PROVIDED INFORMATION:
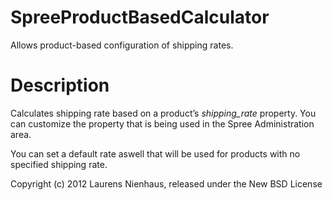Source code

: SpreeProductBasedCalculator
=========================

Allows product-based configuration of shipping rates.


Description
=======

Calculates shipping rate based on a product’s *shipping_rate* property.
You can customize the property that is being used in the Spree Administration area.

You can set a default rate aswell that will be used for products with no specified shipping rate.


Copyright (c) 2012 Laurens Nienhaus, released under the New BSD License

WHAT THIS TASK INVOLVES: Report the lines above that contain "shipping".

COMPLETED TASK:
Allows product-based configuration of shipping rates.
Calculates shipping rate based on a product’s *shipping_rate* property.
You can set a default rate aswell that will be used for products with no specified shipping rate.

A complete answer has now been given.